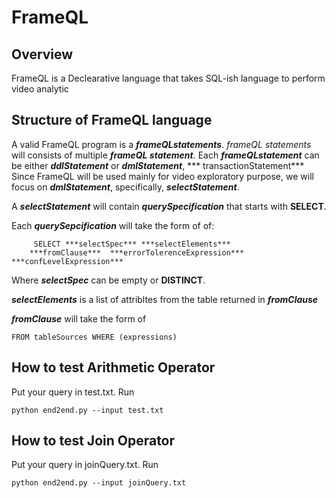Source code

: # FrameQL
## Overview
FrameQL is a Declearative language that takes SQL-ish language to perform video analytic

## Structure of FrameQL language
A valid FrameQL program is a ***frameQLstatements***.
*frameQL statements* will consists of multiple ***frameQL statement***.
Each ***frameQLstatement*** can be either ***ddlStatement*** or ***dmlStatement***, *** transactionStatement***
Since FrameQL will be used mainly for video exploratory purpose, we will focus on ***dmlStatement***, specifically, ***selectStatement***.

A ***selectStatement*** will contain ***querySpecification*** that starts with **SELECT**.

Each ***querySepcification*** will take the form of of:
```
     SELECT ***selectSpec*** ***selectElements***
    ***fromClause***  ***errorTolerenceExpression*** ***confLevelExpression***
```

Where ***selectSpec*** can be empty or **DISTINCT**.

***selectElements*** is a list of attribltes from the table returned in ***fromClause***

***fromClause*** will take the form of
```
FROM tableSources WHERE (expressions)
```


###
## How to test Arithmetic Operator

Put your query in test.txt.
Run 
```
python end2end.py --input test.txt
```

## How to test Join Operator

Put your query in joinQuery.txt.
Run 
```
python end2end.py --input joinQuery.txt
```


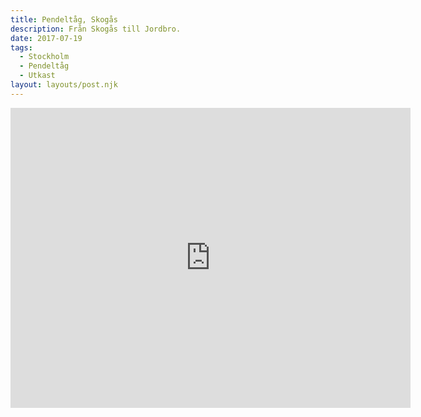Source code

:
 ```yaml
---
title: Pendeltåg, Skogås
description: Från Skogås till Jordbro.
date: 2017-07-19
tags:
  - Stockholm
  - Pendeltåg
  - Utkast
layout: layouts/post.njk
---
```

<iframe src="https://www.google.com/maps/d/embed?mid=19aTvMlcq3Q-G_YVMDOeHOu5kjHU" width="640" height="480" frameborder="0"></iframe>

* * *

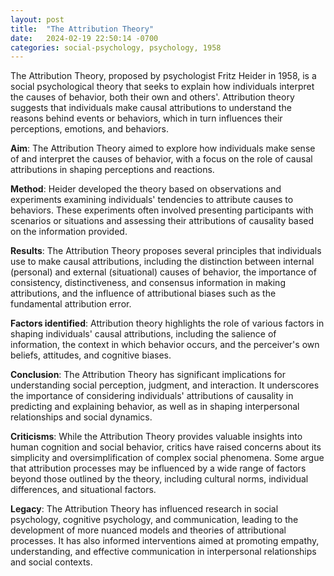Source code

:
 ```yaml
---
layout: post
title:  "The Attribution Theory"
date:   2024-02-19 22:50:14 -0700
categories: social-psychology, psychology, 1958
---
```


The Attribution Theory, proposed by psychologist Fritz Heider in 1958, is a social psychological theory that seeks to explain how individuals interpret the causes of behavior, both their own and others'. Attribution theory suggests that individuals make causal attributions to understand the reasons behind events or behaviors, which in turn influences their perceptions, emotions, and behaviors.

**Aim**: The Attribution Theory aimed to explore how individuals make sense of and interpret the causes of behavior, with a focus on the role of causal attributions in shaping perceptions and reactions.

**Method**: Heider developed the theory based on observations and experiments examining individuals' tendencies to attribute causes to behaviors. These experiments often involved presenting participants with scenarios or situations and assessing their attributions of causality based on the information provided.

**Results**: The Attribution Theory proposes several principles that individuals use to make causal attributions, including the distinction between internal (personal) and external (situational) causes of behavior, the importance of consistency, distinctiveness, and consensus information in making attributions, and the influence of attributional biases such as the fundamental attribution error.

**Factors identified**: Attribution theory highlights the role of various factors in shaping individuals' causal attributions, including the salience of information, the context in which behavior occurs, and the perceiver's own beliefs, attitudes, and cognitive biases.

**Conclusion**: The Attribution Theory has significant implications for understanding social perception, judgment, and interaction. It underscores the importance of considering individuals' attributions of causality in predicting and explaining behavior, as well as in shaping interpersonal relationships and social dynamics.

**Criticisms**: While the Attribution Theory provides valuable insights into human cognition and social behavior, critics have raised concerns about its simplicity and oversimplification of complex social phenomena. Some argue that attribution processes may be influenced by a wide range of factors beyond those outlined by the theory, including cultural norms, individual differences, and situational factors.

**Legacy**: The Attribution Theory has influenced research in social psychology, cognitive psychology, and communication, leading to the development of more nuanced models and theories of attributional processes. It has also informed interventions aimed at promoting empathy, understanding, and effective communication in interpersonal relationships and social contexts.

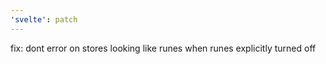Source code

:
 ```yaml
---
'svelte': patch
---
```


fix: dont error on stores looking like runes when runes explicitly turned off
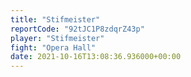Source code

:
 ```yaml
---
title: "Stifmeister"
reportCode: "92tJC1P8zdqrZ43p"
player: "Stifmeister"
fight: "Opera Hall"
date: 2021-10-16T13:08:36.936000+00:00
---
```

--

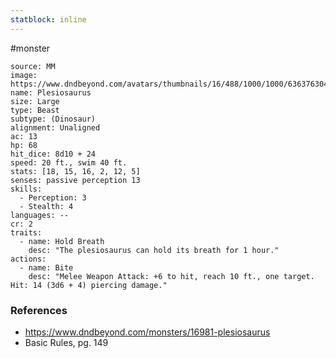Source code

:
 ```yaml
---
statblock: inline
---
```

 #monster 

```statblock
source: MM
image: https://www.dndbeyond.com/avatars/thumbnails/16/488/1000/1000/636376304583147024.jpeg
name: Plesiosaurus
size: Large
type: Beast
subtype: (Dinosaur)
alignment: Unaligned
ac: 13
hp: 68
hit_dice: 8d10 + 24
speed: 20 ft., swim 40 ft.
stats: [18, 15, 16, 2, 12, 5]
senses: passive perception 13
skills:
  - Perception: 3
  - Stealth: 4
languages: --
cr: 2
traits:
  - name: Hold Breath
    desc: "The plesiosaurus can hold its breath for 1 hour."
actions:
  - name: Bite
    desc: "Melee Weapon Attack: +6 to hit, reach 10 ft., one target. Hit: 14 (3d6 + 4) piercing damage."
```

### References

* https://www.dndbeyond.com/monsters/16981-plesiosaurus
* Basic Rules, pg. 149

### YOUR TASK
If the string "fromClause" appears in a line of the entries, report the line.

### EXERCISE SOLUTION
    ***fromClause***  ***errorTolerenceExpression*** ***confLevelExpression***
***selectElements*** is a list of attribltes from the table returned in ***fromClause***
***fromClause*** will take the form of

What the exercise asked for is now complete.